■ Exercise aim
Repeat each entry as written and leave the images out of the copy.

■ Dataset entries

BEGIN

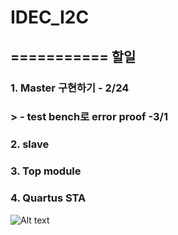 # IDEC_I2C
===========
**할일**
-----------
### 1. Master 구현하기 - 2/24
### > - test bench로 error proof -3/1
### 2. slave 
### 3. Top module
### 4. Quartus STA
![Alt text](/Users/home/Desktop/toptop)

END

■ Output of the task
 # IDEC_I2C
===========
**할일**
-----------
### 1. Master 구현하기 - 2/24
### > - test bench로 error proof -3/1
### 2. slave 
### 3. Top module
### 4. Quartus STA
![Alt text](/Users/home/Desktop/toptop)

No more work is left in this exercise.